# Data under study
+ + + +

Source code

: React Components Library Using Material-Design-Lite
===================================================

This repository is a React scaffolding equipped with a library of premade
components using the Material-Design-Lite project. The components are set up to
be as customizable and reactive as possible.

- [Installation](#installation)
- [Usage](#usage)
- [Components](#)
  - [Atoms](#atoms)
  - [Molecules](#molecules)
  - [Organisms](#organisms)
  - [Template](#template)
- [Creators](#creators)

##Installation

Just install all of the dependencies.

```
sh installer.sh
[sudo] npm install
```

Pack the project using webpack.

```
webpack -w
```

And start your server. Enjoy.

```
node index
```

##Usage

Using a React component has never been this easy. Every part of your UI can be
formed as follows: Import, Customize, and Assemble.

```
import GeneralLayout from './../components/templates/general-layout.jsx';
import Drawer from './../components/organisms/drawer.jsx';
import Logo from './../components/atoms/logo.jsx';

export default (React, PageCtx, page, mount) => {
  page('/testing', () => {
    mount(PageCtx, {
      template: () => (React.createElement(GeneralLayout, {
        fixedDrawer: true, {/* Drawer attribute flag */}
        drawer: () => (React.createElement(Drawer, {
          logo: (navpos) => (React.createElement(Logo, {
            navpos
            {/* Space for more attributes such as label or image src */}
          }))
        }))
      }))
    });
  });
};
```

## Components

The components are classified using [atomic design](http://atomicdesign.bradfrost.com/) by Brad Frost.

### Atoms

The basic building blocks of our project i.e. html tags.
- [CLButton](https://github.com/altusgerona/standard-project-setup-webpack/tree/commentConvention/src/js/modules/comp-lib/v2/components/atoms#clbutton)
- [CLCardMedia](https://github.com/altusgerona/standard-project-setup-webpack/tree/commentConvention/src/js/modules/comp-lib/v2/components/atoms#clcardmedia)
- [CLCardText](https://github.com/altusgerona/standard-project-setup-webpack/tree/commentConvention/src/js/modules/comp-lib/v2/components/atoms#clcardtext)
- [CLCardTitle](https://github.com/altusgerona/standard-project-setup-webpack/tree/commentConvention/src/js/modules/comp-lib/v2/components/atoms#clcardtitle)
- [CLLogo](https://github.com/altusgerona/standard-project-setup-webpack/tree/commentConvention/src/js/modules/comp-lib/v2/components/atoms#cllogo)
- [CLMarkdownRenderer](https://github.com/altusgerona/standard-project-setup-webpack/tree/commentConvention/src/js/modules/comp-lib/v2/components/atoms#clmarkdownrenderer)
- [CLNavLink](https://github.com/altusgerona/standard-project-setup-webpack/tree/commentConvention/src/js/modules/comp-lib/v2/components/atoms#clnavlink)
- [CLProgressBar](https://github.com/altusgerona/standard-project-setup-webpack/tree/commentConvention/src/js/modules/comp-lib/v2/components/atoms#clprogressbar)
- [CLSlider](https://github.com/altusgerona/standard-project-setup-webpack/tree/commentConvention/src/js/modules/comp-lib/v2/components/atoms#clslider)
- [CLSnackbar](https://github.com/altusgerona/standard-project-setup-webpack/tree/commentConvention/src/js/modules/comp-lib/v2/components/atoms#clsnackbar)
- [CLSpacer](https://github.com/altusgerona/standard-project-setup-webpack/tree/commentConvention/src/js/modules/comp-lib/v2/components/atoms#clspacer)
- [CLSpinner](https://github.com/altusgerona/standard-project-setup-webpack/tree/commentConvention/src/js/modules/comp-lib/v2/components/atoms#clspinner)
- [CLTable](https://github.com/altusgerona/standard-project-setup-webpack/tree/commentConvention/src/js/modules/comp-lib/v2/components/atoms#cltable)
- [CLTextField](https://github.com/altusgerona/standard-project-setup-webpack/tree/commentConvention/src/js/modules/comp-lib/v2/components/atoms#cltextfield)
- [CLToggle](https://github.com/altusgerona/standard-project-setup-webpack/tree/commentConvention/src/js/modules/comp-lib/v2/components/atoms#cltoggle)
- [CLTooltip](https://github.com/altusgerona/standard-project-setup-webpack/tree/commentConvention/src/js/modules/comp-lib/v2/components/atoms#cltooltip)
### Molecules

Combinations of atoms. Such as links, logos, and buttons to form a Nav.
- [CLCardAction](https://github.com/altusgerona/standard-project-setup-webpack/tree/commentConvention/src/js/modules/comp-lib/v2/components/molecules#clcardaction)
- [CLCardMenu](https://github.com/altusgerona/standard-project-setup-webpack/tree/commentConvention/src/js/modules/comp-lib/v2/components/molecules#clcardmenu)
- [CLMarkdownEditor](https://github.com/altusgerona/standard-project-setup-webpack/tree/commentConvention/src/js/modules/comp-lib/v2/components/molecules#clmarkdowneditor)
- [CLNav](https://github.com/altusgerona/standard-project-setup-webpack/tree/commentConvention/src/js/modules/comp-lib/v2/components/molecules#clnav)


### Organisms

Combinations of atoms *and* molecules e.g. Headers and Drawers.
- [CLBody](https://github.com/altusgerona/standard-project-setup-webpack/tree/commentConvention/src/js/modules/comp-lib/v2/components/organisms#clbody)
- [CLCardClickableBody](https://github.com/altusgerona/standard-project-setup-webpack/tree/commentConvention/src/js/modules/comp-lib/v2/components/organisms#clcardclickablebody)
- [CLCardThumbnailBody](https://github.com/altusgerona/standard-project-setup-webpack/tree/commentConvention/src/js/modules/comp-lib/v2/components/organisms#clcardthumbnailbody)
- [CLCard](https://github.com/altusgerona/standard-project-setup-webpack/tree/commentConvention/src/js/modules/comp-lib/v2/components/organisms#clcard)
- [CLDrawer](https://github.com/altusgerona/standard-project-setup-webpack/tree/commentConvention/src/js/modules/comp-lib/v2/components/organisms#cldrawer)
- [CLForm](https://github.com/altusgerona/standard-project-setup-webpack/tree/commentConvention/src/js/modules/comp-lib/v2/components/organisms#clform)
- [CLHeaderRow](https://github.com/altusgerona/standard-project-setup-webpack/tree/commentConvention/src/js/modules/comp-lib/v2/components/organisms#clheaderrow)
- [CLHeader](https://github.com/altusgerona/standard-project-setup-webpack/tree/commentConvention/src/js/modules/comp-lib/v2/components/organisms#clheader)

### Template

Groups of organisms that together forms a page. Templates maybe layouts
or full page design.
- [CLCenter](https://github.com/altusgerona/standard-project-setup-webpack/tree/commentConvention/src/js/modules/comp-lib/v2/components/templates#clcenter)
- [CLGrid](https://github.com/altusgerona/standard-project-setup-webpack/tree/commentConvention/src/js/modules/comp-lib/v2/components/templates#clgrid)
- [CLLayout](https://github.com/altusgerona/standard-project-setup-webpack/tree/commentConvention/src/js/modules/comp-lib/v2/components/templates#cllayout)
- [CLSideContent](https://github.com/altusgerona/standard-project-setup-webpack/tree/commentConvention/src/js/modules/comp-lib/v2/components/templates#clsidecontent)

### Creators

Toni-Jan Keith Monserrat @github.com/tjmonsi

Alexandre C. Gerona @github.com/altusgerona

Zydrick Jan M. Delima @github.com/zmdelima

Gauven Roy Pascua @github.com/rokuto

+ + + +

# Task to complete
Your answer should consist solely of the lines above from the line with "Combinations of atoms." to the line with "or full page design.", both included, reproduced exactly.

# The completed task
Combinations of atoms. Such as links, logos, and buttons to form a Nav.
- [CLCardAction](https://github.com/altusgerona/standard-project-setup-webpack/tree/commentConvention/src/js/modules/comp-lib/v2/components/molecules#clcardaction)
- [CLCardMenu](https://github.com/altusgerona/standard-project-setup-webpack/tree/commentConvention/src/js/modules/comp-lib/v2/components/molecules#clcardmenu)
- [CLMarkdownEditor](https://github.com/altusgerona/standard-project-setup-webpack/tree/commentConvention/src/js/modules/comp-lib/v2/components/molecules#clmarkdowneditor)
- [CLNav](https://github.com/altusgerona/standard-project-setup-webpack/tree/commentConvention/src/js/modules/comp-lib/v2/components/molecules#clnav)


### Organisms

Combinations of atoms *and* molecules e.g. Headers and Drawers.
- [CLBody](https://github.com/altusgerona/standard-project-setup-webpack/tree/commentConvention/src/js/modules/comp-lib/v2/components/organisms#clbody)
- [CLCardClickableBody](https://github.com/altusgerona/standard-project-setup-webpack/tree/commentConvention/src/js/modules/comp-lib/v2/components/organisms#clcardclickablebody)
- [CLCardThumbnailBody](https://github.com/altusgerona/standard-project-setup-webpack/tree/commentConvention/src/js/modules/comp-lib/v2/components/organisms#clcardthumbnailbody)
- [CLCard](https://github.com/altusgerona/standard-project-setup-webpack/tree/commentConvention/src/js/modules/comp-lib/v2/components/organisms#clcard)
- [CLDrawer](https://github.com/altusgerona/standard-project-setup-webpack/tree/commentConvention/src/js/modules/comp-lib/v2/components/organisms#cldrawer)
- [CLForm](https://github.com/altusgerona/standard-project-setup-webpack/tree/commentConvention/src/js/modules/comp-lib/v2/components/organisms#clform)
- [CLHeaderRow](https://github.com/altusgerona/standard-project-setup-webpack/tree/commentConvention/src/js/modules/comp-lib/v2/components/organisms#clheaderrow)
- [CLHeader](https://github.com/altusgerona/standard-project-setup-webpack/tree/commentConvention/src/js/modules/comp-lib/v2/components/organisms#clheader)

### Template

Groups of organisms that together forms a page. Templates maybe layouts
or full page design.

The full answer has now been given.